When you buy call options. you do so because you want to to profit when the stock goes up. When the stock moves higher and higher, more and more of the stock’s value gets built into the price of the option in the form of intrinsic value.

For example, AAPL is trading at $100 today and you bought AAPL’s $100 strike price call options. If AAPL rises to $150 at expiration of the call options, your $100 strike call options will be worth $50 because they allow you to buy AAPL at $100 when it is trading at $150. That $50 is intrinsic value.

Similarly, if you own AAPL’s $200 strike price put options when AAPL is trading at $150, those put options would also have a $50 intrinsic value because they allow you to SELL AAPL’s shares at $200 when it is trading at only $150.

Basically, intrinsic value is the value that you will receive from exercising your in the money options.

How is Intrinsic Value Calculated?

To completely understand the concept of Intrinsic Value, one must first be familar with what options moneyness is. Options moneyness is an extremely important concept in options trading and directly affects how Intrinsic Value is calculated.

The price of a stock option comprises of two components; Intrinsic Value and Extrinsic Value.

The intrinsic value of a stock option is the built in value due to how much the option is in the money.

Extrinsic Value of a stock option is the extra money you are paying above the intrinsic value in order to own that option.

The picture below depicts the price component of an In The Money Call Option.

The stock price in the example above is $10 while the strike price of the call option is $9. As the Call option allows its holder to purchase the stock at $9 when the stock is trading at $10, there is a $1.00 value built in or intrinsic value. As such, out of the total price of $1.30 for the call option above, $1 is intrinsic value while $0.30 is Extrinsic Value.

Out of the money options. which are options with no built in value, would consist of only Extrinsic Value.

In short, In the money options contain both intrinsic value and extrinsic value while out of the money options contain only extrinsic value because there are no built in value in the option at all. All options have Extrinsic Value while only in the money options have intrinsic value.

Intrinsic value will also always be the same for both American style options and European style options.

Formula for Calculating Intrinsic Value from Strike Price and Stock Price

Intrinsic Value by

Intrinsic Value of In The Money Call Options = Stock Price — Strike Price

All at the money and out of the money options contains only Extrinsic Value and no intrinsic value.

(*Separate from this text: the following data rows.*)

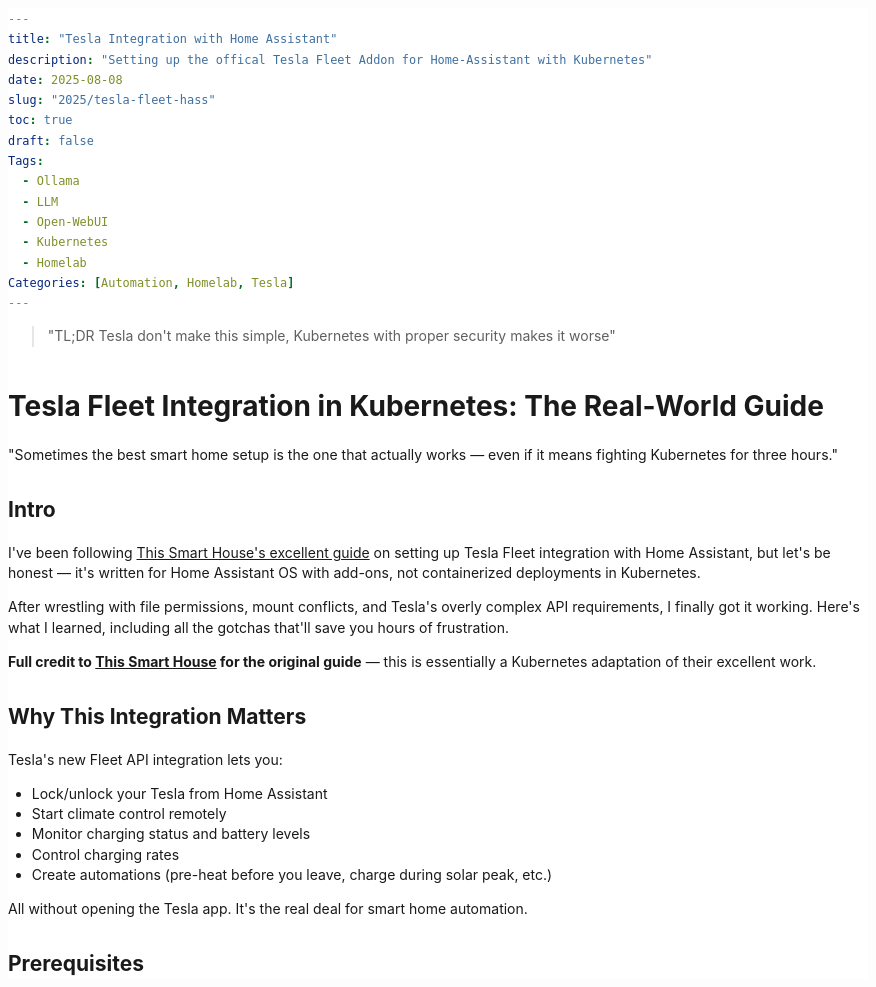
 ```yaml
---
title: "Tesla Integration with Home Assistant"
description: "Setting up the offical Tesla Fleet Addon for Home-Assistant with Kubernetes"
date: 2025-08-08
slug: "2025/tesla-fleet-hass"
toc: true
draft: false
Tags:
  - Ollama
  - LLM
  - Open-WebUI
  - Kubernetes
  - Homelab
Categories: [Automation, Homelab, Tesla]
---
```


> "TL;DR Tesla don't make this simple, Kubernetes with proper security makes it worse"

# Tesla Fleet Integration in Kubernetes: The Real-World Guide

"Sometimes the best smart home setup is the one that actually works — even if it means fighting Kubernetes for three hours."

## Intro

I've been following [This Smart House's excellent guide](https://thissmart.house/2025/07/03/%F0%9F%9A%97-full-smart-home-control-of-your-tesla-with-home-assistants-tesla-fleet-integration/) on setting up Tesla Fleet integration with Home Assistant, but let's be honest — it's written for Home Assistant OS with add-ons, not containerized deployments in Kubernetes.

After wrestling with file permissions, mount conflicts, and Tesla's overly complex API requirements, I finally got it working. Here's what I learned, including all the gotchas that'll save you hours of frustration.

**Full credit to [This Smart House](https://thissmart.house/) for the original guide** — this is essentially a Kubernetes adaptation of their excellent work.

## Why This Integration Matters

Tesla's new Fleet API integration lets you:
- Lock/unlock your Tesla from Home Assistant
- Start climate control remotely
- Monitor charging status and battery levels
- Control charging rates
- Create automations (pre-heat before you leave, charge during solar peak, etc.)

All without opening the Tesla app. It's the real deal for smart home automation.

## Prerequisites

Characteristics of Intrinsic Value

Do Not Decay Over Time

Unlike extrinsic value, intrinsic value does not diminish or decay over time. It remains stagnant as long as the underlying stock does not move. Options will only be left with their intrinsic value when they expire.

Changes with the Underlying Stock

Intrinsic value changes when the underlying stock moves. Intrinsic value increases as the underlying stock goes more and more in the money and intrinsic value becomes zero when the underlying stock moves out of the money.

Intrinsic Value of Call Options and Put Options

Intrinsic value of call options increases as a stock rises above the strike price of the call options. Intrinsic value of put options increases as the stock falls below the strike price of the put options.